What you need to do ::
Exactly as they appear, copy the lines from the start of the entries below to the line containing "perform the aggregation.</span></span>", both ends included.

Data provided ::
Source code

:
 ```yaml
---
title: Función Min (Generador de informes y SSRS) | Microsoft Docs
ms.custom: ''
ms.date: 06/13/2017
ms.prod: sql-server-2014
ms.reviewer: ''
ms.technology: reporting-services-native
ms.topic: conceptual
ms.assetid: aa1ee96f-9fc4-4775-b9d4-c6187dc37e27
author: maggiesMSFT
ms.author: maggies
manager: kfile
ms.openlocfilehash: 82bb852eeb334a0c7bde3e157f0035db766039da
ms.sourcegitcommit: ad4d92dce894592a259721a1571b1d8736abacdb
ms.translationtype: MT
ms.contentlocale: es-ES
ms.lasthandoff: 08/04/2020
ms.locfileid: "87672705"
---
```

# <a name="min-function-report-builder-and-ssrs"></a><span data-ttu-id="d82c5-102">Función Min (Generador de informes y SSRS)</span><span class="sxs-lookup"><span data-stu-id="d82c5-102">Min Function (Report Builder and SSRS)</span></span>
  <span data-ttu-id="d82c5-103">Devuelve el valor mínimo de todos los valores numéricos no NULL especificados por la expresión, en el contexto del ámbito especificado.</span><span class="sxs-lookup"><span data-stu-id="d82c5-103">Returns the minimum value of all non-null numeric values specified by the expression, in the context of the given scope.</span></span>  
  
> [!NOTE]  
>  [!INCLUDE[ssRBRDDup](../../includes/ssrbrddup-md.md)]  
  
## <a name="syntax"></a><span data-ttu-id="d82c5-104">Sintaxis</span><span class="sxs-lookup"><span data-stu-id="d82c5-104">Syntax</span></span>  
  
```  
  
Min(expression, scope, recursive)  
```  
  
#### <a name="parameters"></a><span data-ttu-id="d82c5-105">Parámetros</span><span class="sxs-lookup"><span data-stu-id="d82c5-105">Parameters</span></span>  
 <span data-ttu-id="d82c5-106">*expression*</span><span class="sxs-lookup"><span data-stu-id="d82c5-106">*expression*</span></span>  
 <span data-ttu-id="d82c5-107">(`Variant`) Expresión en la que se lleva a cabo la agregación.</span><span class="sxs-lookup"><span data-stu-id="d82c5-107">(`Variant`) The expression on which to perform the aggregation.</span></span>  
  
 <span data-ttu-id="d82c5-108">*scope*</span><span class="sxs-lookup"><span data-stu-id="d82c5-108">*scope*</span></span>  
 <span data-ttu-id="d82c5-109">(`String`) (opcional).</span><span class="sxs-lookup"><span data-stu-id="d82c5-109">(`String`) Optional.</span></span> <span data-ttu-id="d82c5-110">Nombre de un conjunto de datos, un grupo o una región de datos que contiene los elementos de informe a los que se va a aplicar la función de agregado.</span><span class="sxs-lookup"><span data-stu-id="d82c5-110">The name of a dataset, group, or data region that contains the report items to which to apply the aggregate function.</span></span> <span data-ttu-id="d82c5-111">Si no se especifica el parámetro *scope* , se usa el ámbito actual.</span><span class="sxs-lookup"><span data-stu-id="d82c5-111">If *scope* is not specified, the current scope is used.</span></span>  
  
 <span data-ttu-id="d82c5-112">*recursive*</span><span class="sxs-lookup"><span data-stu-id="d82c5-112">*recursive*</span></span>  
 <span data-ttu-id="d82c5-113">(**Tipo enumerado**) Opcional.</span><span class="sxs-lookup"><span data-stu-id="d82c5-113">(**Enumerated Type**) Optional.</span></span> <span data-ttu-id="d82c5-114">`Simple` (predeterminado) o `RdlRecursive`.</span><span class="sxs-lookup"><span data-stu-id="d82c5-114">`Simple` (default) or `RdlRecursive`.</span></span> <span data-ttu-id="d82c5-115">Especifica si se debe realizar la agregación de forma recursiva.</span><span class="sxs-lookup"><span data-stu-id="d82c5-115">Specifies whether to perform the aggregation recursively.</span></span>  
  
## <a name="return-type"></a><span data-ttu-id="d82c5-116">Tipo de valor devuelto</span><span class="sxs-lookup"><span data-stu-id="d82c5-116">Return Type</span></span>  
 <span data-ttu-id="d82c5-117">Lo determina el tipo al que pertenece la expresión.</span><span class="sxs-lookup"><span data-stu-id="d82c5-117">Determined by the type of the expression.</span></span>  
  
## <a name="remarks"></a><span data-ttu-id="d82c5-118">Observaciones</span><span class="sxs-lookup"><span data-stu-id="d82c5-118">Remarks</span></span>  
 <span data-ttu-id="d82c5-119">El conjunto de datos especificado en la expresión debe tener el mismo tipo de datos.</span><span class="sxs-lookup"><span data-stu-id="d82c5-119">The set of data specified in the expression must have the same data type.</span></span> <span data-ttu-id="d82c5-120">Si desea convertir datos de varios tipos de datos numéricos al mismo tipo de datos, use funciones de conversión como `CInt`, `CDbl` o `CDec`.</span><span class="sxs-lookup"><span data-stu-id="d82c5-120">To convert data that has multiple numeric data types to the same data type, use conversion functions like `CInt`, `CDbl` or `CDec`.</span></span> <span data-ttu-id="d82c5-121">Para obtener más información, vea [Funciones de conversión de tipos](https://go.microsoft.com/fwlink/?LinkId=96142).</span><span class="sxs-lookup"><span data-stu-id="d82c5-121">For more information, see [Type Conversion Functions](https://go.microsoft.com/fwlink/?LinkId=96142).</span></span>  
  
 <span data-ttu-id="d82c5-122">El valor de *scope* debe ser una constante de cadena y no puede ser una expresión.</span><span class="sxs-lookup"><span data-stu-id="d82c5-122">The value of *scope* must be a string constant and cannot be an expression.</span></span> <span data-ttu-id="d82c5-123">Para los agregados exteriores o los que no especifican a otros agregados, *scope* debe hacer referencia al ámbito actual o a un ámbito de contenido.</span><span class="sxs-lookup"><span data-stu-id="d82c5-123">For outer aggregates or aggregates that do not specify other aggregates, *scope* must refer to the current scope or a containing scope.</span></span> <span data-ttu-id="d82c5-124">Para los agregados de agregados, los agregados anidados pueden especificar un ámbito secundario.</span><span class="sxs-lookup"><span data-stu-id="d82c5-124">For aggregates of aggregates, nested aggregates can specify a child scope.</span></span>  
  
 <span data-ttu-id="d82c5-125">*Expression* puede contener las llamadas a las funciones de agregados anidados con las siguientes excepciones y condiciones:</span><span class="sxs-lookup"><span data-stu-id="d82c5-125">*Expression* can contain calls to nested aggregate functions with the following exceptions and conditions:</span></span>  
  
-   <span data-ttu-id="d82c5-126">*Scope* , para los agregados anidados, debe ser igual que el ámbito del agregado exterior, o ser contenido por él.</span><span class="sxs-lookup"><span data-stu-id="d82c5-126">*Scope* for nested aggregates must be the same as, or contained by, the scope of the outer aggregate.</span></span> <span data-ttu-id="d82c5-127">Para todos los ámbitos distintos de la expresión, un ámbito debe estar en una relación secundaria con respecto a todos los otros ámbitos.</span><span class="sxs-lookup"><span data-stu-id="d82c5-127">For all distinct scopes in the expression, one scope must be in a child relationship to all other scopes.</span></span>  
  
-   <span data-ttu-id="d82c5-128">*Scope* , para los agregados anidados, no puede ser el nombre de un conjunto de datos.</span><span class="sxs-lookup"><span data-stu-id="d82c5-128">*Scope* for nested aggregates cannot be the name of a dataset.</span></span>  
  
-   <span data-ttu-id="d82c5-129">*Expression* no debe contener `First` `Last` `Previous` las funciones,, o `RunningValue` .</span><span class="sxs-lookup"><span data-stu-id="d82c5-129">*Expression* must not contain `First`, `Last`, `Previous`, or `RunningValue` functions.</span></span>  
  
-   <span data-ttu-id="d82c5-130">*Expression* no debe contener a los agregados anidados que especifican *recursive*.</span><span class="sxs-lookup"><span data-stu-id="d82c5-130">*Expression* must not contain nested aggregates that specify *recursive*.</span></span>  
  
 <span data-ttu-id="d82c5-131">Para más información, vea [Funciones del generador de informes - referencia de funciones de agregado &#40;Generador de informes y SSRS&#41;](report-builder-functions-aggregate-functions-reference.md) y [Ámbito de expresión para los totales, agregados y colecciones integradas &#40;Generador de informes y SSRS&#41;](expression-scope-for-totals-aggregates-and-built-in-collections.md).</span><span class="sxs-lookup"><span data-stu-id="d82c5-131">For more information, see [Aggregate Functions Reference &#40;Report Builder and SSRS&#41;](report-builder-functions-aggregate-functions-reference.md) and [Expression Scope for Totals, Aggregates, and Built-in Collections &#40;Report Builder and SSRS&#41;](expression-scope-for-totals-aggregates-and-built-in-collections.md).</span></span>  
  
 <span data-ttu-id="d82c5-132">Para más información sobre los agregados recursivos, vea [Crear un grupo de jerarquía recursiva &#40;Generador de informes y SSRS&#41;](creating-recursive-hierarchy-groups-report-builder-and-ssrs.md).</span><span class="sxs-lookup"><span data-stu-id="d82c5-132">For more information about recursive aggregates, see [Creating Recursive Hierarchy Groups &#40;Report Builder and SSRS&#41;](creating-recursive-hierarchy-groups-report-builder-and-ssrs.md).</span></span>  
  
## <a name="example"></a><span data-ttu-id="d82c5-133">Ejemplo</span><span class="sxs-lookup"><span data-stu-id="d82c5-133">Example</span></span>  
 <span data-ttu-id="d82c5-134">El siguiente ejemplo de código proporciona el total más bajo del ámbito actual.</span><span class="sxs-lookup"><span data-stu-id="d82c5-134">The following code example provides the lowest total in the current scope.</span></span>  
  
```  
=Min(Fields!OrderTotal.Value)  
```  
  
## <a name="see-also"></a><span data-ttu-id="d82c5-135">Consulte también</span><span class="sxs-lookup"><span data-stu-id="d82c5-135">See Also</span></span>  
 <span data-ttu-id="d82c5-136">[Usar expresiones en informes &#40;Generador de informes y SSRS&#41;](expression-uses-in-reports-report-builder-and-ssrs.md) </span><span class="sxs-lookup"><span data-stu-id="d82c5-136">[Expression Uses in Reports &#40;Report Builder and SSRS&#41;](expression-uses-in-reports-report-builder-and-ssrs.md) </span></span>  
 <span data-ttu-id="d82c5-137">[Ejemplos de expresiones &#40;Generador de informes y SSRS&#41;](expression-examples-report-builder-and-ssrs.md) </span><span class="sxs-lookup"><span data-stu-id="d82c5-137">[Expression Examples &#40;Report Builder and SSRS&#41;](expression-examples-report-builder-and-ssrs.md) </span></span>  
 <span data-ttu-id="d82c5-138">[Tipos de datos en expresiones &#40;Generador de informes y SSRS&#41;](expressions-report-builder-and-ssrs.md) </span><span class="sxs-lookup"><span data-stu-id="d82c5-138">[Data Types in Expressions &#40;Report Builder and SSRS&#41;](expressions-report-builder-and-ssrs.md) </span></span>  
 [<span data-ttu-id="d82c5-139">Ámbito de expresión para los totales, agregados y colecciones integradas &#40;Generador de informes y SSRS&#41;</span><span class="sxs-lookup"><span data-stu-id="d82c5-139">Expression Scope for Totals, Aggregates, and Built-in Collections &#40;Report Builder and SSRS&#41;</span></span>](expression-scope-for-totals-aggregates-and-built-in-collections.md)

Answer to this task ::
Source code

:
 ```yaml
---
title: Función Min (Generador de informes y SSRS) | Microsoft Docs
ms.custom: ''
ms.date: 06/13/2017
ms.prod: sql-server-2014
ms.reviewer: ''
ms.technology: reporting-services-native
ms.topic: conceptual
ms.assetid: aa1ee96f-9fc4-4775-b9d4-c6187dc37e27
author: maggiesMSFT
ms.author: maggies
manager: kfile
ms.openlocfilehash: 82bb852eeb334a0c7bde3e157f0035db766039da
ms.sourcegitcommit: ad4d92dce894592a259721a1571b1d8736abacdb
ms.translationtype: MT
ms.contentlocale: es-ES
ms.lasthandoff: 08/04/2020
ms.locfileid: "87672705"
---
```

# <a name="min-function-report-builder-and-ssrs"></a><span data-ttu-id="d82c5-102">Función Min (Generador de informes y SSRS)</span><span class="sxs-lookup"><span data-stu-id="d82c5-102">Min Function (Report Builder and SSRS)</span></span>
  <span data-ttu-id="d82c5-103">Devuelve el valor mínimo de todos los valores numéricos no NULL especificados por la expresión, en el contexto del ámbito especificado.</span><span class="sxs-lookup"><span data-stu-id="d82c5-103">Returns the minimum value of all non-null numeric values specified by the expression, in the context of the given scope.</span></span>  
  
> [!NOTE]  
>  [!INCLUDE[ssRBRDDup](../../includes/ssrbrddup-md.md)]  
  
## <a name="syntax"></a><span data-ttu-id="d82c5-104">Sintaxis</span><span class="sxs-lookup"><span data-stu-id="d82c5-104">Syntax</span></span>  
  
```  
  
Min(expression, scope, recursive)  
```  
  
#### <a name="parameters"></a><span data-ttu-id="d82c5-105">Parámetros</span><span class="sxs-lookup"><span data-stu-id="d82c5-105">Parameters</span></span>  
 <span data-ttu-id="d82c5-106">*expression*</span><span class="sxs-lookup"><span data-stu-id="d82c5-106">*expression*</span></span>  
 <span data-ttu-id="d82c5-107">(`Variant`) Expresión en la que se lleva a cabo la agregación.</span><span class="sxs-lookup"><span data-stu-id="d82c5-107">(`Variant`) The expression on which to perform the aggregation.</span></span>  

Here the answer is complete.